The wind through the trees is cold, must be February, March, certainly not April yet.

He sets out, walking, running, stumbling, searching. For something to point him in the direction he should be going. Signs, trail markers, moss, another person. Preferably one who is not also lost.

The sun above. The canopy glows green. A nightingale flies among the trees.

The man follows a stream. He thinks that surely flowing water will bring him to people.

The sun above, but now falling, lowering, kneeling before a horizon the man cannot see. His eyes adjust to the coming dark.

The nightingale calls. Last call before full night.

Light rain falls to the ground and onto the lost man. His body trembles every time the wind finds him.

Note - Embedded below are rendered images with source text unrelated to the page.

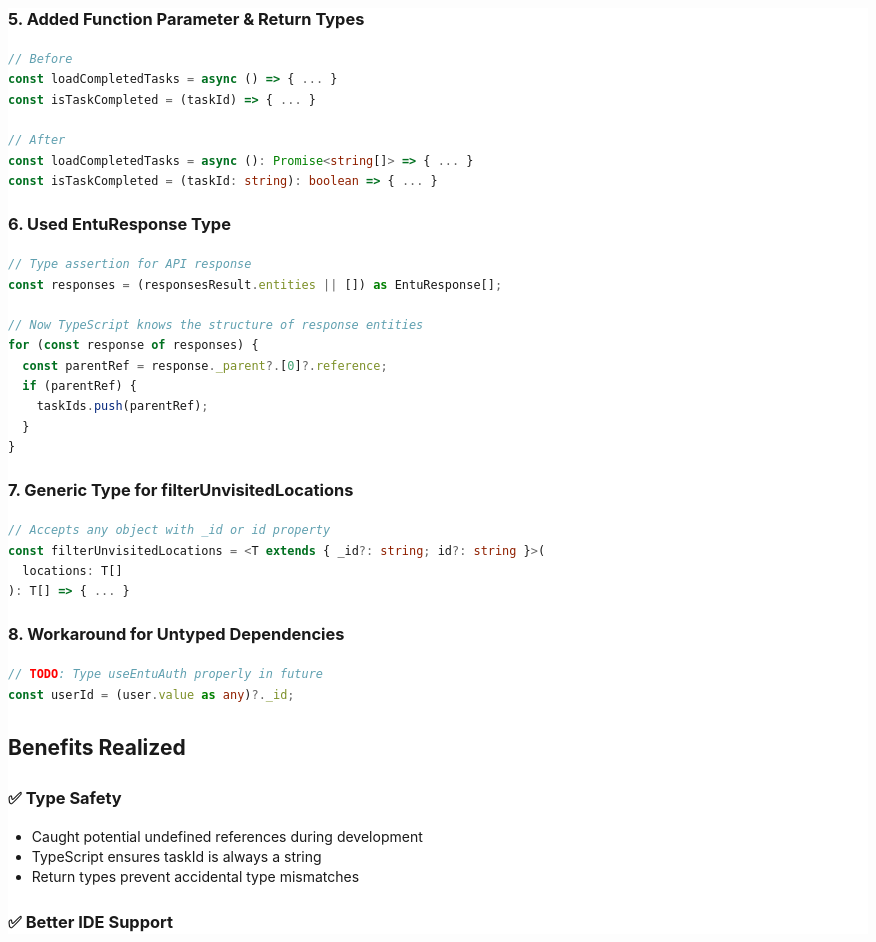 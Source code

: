 ### 5. Added Function Parameter & Return Types

```typescript
// Before
const loadCompletedTasks = async () => { ... }
const isTaskCompleted = (taskId) => { ... }

// After
const loadCompletedTasks = async (): Promise<string[]> => { ... }
const isTaskCompleted = (taskId: string): boolean => { ... }
```

### 6. Used EntuResponse Type

```typescript
// Type assertion for API response
const responses = (responsesResult.entities || []) as EntuResponse[];

// Now TypeScript knows the structure of response entities
for (const response of responses) {
  const parentRef = response._parent?.[0]?.reference;
  if (parentRef) {
    taskIds.push(parentRef);
  }
}
```

### 7. Generic Type for filterUnvisitedLocations

```typescript
// Accepts any object with _id or id property
const filterUnvisitedLocations = <T extends { _id?: string; id?: string }>(
  locations: T[]
): T[] => { ... }
```

### 8. Workaround for Untyped Dependencies

```typescript
// TODO: Type useEntuAuth properly in future
const userId = (user.value as any)?._id;
```

## Benefits Realized

### ✅ Type Safety

- Caught potential undefined references during development
- TypeScript ensures taskId is always a string
- Return types prevent accidental type mismatches

### ✅ Better IDE Support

The darkness becomes too much. The man’s eyes simply cannot focus. He cannot make out his own legs nor arms. He walks slowly, reaching out, feeling for a tree. His hands touch bark and he sits on the forest floor, his back against the tree.

The man hears the nightingale flutter about his head. The bird sings lightly. The song soothes him.

Drops of rain cover his cold skin. The man closes his eyes to rest.

When he opens them he sees a fire not far from where he sits. It is a sizable fire, a bonfire. Figures stand and pace around it.

The man wonders how long he has been asleep. And then he does not wonder, and he leaps to his feet, filled with ecstasy to know he is not alone in these woods.

He runs for the bonfire, runs for the other people.

Like the nightingale, the man calls out.

Hello! Hello!

The builders of the fire turn to the voice in the forest.

The man tells them,

I’m lost,

as he comes closer.

He walks from the line of trees, into the clearing, the bonfire illuminates all.

The figures wear hoods, cloaks, headdresses. They don masks of beasts. Some are coyotes, some wolves. Some wild, feral dogs. Here a lynx, here a panther. Under this cloak, a manul, beneath this headdress, a mountain lion.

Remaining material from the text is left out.